Jabir became especially known for popularizing the mercury-sulfur theory of metals, which would remain influential for centuries to come. Jabir had read about the theory in a ninth-century Arabic text called The Book of the Secret of Creation, written by an author using the pseudonym Balinus (after a first-century Greek philosopher). The basis of the theory went back to Aristotle, who claimed that two exhalations emanate from the center of the earth, one being dry and smoky and the other being wet and steamy (see Fig. 28). Underground, these exhalations condensed, producing the different metals. Pseudo-Balinus claimed that mercury was related to the moist exhalation and sulfur to the smoky exhalation. Different combinations of mercury and sulfur would create the various metals, and just the right combination would produce gold. Since this process was believed to occur naturally in nature, it seemed reasonable to assume it could be replicated in the lab. Since hot and wet were believed to dominate in gold and cold and dry in lead, Jabir believed that turning lead into gold simply involved introducing more hot and wet or reducing cold and dry. But since any material contained a combination of the four qualities, gold could, in principle, be made from all substances. Remarkably, alchemists already knew that mercury and sulfur combined into a red mineral called cinnabar, which isn’t even a metal. But Jabir claimed that the words mercury and sulfur were just codenames for some other, more mysterious substances.
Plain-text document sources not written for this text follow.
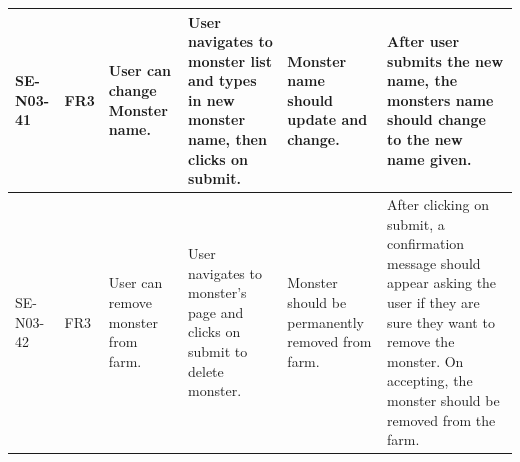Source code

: \documentclass[a4paper]{article}
\begin{document}
\begin{landscape}
\begin{center}
\begin{tabular}{| l | l | p{3cm} | p{3cm} | p{5cm} | p{7cm} |}
	\hline
	SE-N03-41 & FR3 & User can change Monster name. & User navigates to monster list and types in new monster name, then clicks on submit. & Monster name should update and change. & After user submits the new name, the monsters name should change to the new name given.\\
	\hline
SE-N03-42 & FR3 & User can remove monster from farm. & User navigates to monster's page and clicks on submit to delete monster. & Monster should be permanently removed from farm. & After clicking on submit, a confirmation message should appear asking the user if they are sure they want to remove the monster. On accepting, the monster should be removed from the farm.\\
	\hline
	
\end{tabular}
\end{center}
\clearpage


\end{landscape}
\end{document}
Fig. 28 – The formation of metals in a text by Michael Maier. The two exhalations in the earth are depicted. A closer look also shows the astrological symbol for mercury and sulfur. An accompanying text reads: “Just as nature produces metals from sulfur and mercury, so too does art [alchemy]” (Memorial Library of Wisconsin, PD)
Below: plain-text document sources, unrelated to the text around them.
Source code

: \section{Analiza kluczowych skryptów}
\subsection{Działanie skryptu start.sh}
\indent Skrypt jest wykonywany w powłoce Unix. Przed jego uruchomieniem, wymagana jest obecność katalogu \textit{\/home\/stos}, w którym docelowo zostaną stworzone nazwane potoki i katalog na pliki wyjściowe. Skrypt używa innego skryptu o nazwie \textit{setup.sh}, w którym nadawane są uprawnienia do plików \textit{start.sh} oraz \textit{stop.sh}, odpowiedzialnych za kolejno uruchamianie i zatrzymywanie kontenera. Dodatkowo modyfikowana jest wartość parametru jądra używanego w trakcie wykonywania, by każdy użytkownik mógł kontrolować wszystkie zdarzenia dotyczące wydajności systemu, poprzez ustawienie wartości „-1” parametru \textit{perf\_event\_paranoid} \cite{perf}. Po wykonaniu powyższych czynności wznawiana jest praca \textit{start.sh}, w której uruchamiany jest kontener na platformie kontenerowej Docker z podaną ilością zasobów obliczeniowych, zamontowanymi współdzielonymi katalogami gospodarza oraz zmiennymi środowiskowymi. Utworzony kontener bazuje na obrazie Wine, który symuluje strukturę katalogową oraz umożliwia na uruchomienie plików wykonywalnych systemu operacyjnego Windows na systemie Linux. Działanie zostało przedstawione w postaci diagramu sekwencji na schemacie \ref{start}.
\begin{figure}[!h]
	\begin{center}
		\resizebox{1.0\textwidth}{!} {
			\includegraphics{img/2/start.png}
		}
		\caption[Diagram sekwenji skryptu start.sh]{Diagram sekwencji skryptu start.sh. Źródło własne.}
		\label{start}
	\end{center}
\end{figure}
The text by pseudo-Balinus also contains the earliest copy of the Emerald Tablet, which was probably written in the eighth century. Balinus claimed to have found a tablet made of green stone, clenched in the hands of an ancient corpse buried in a tomb beneath a statue of a man named Hermes Trismegistus (“the Thrice-Greatest”). Hermes was believed to be the author of the Hermetic Corpus, a set of Greek texts from the second century that dealt with mysticism, but over time came to be associated with alchemy (likely because the Roman equivalent of the Greek god Hermes was the god Mercury). By the 10th century, Islamic alchemists considered Hermes Trismegistus the founder of alchemy (and later, in the West, he was also considered a contemporary of Moses who had foretold the coming of Christ). Consequently, alchemy came to be known as the Hermetic art. The Emerald Tablet became hugely influential among alchemists as it was believed to contain the secret of the philosophers’ stone. Cryptically, it reads:
Truth! Certainty! That in which there is no doubt! That which is above is from that which is below, and that which is below is from that which is above, working the miracles of one thing. As all things were from one. Its father is the Sun and its mother the Moon. The earth carried it in her belly, and the wind nourished it in her belly, as earth which shall become fire. Feed the earth from that which is subtle, with the greatest power. It ascends from the earth to the heaven and becomes ruler over that which is above and that which is below. 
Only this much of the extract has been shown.